The big advantage of RSS from a reader's point of view, is that as soon as I publish a post, it is pinged to your RSS aggregator and you can read what I've said. You don't need to remember to keep returning to my site. The big advantage from my point of view, is that I know you're reading my stuff.

RSS feeds are available on everything from Google searches to the BBC News. Try clicking that orange RSS sign here or on any of the other sites where it appears and you'll see what I'm talking about.

Apologies for this techie interlude, but I think/hope that quite a few of you might find it helpful. If you do any queries about this, or anything else I'm always happy to answer queries in the comments below or by email.

15 October 2007

A few more books for the collection

I have added to the collection yet again.  I seem to be erring towards cookbooks that teach me new techniques or interesting flavour combinations and food writing that can transport me, rather than simply new recipes.

The latest batch included Nigel Slater's latest Eating for England: The Delights and Eccentricities of the British at Table. I'm not the only one who thinks he is a great writer.

A kosher home is not going to get very far with Trotter Gear, but that doesn't put all of St John's delectables out of my reach. The bread and baked goods from St John are fantastic and unfortunately overshadowed by the meat.  I was delighted to see that the focus of Beyond Nose to Tail was focused on the bakery and made its purchase a no-brainer.

Finally, Pierre Gagnaire is an all time great.  I very much bought Reinventing French Cuisine because of its cover, or rather because of the name of the chef on its cover.  It's unlikely ever to be used in anger, but its structure - recipes given by year, from 1966 through to 2006 - shows the fascinating progression of what influences a great chef over the course of his career.  This is proof that great chefs keep evolving and never stop learning about ingredients.

08 October 2007

Verze Sofegate or Suffocated Cabbage

I sometimes suggest to Silverbrowess that she could afford to be a little more adventurous in the kitchen.  It's not that she's not a good cook, she is, her roast potatoes and banana cake - N.B. not eaten together - are talking points in the finest salons of North London.  But, she has no confidence to move beyond her comfort zones or rely on our over-flowing shelves of cookbooks.  Or at least that was what I thought until earlier this week when I lifted the lid on a saute-pan and smelled something fantastic.  Turned out it was verze sofegate, or less romantically, suffocated cabbage.

She had been mulling over what to do with the head of cabbage in the fridge and all those cookbooks provided inspiration, in particular, Joyce Goldstein's Cucina Ebraica, a history of Jewish food in Italy.  One method for cooking vegetables was by suffocating, read slow cooking, them in goose fat.  Although we didn't have any goose fat on hand, we did have some recently rendered duck fat and I was flabergasted to learn that Silverbrowess used that, she normally recoils from it in horror.

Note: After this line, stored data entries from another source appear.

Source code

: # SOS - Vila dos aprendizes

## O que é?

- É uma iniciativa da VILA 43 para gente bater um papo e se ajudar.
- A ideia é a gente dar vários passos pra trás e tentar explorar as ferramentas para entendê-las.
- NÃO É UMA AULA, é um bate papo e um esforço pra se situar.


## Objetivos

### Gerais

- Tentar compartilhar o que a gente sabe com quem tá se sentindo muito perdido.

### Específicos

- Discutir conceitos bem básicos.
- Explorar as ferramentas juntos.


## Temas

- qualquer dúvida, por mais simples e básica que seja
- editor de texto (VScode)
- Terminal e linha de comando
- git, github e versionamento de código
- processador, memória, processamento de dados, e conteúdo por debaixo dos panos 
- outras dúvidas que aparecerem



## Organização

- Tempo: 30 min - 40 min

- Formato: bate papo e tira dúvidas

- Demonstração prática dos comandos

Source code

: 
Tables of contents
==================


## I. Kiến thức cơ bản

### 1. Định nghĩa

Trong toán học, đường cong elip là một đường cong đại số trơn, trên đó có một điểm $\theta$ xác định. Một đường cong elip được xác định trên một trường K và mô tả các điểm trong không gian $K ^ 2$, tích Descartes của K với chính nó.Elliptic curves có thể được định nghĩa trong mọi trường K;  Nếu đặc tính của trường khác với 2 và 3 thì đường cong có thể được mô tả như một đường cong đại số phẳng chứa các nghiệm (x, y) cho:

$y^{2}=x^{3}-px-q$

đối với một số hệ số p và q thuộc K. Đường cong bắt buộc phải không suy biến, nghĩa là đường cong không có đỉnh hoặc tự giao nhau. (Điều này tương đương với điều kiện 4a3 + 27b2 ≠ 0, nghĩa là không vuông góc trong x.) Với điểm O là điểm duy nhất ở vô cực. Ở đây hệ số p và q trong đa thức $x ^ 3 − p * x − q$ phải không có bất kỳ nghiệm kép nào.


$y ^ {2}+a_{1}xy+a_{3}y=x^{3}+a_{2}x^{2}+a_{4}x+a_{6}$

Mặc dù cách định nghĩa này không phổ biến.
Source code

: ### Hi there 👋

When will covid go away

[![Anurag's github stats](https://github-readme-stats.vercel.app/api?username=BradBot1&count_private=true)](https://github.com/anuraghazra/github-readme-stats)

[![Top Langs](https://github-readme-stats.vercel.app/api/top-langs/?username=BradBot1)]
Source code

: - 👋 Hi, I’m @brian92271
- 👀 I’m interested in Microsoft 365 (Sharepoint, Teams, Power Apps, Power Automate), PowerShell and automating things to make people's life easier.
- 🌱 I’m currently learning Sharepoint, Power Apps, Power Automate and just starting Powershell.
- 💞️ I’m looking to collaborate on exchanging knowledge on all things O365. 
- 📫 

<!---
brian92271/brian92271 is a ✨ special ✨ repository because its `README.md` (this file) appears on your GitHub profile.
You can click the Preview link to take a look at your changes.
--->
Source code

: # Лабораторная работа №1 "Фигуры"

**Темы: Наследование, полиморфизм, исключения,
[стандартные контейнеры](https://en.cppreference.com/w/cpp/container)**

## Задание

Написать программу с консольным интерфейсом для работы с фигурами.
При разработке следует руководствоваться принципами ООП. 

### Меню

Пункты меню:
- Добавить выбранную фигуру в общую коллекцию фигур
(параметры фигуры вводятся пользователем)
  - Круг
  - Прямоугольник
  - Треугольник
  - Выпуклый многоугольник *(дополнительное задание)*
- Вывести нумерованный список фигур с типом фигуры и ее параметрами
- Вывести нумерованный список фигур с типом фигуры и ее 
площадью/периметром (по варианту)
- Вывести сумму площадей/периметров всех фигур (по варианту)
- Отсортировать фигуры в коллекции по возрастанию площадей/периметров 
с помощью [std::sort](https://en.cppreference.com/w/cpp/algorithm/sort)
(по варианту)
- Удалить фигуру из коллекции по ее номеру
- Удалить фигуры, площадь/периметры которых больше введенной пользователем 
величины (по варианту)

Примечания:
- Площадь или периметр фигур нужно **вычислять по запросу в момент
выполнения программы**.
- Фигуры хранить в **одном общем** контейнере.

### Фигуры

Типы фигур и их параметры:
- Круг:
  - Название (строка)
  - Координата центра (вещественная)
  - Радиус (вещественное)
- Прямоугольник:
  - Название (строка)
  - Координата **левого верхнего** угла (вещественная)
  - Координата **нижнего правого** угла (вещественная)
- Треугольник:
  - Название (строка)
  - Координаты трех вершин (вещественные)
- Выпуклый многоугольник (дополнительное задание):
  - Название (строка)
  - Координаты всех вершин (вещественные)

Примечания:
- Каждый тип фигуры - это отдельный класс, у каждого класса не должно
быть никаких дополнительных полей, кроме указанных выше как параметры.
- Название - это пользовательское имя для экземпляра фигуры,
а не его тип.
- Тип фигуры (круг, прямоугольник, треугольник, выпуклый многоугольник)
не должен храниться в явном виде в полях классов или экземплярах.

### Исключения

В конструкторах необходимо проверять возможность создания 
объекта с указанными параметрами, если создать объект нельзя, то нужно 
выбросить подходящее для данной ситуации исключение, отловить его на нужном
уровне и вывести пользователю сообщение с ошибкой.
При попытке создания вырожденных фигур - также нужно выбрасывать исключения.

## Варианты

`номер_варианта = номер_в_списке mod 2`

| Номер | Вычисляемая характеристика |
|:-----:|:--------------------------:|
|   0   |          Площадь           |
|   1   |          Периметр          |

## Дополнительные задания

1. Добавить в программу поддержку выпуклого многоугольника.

This should be served as a remarkably light but strongly flavoured side-dish with gutsy meats.

Serves 4-6

  • 1 head cabbage
  • 3 or 5 tbp goose/duck/chicken fat
  • 1 onion, chopped
  • 2 cloves garlic, minced
  • 1 or 2 tbp chopped fresh rosemary
  • Dash of wine vinegar
  • Pinch of sugar

Cut the cabbage into narrow strips, removing the core.

Warm the fat in a saute pan over a low heat.  Add the onion, garlic and rosemary and saute until it is tender.  Don't let it brown, you want the onions to be translucent - remember this is all over a low heat.

Add the cabbage, vinegar, sugar and salt and pepper.  Cover the pan.  Cook until the cabbage is very tender.  In her recipe, Joyce Goldstein recommends about 30 minutes, but she also notes that the traditional method was to really slow cook this, sauteing for up to 3 hrs.  Silverbrowess, used the shorter time period.  I imagine if you go for tradition you need to make sure your heat is way down and you might need to add a bit of water as well to make sure it doesn't all burn.  Just keep a close eye on it.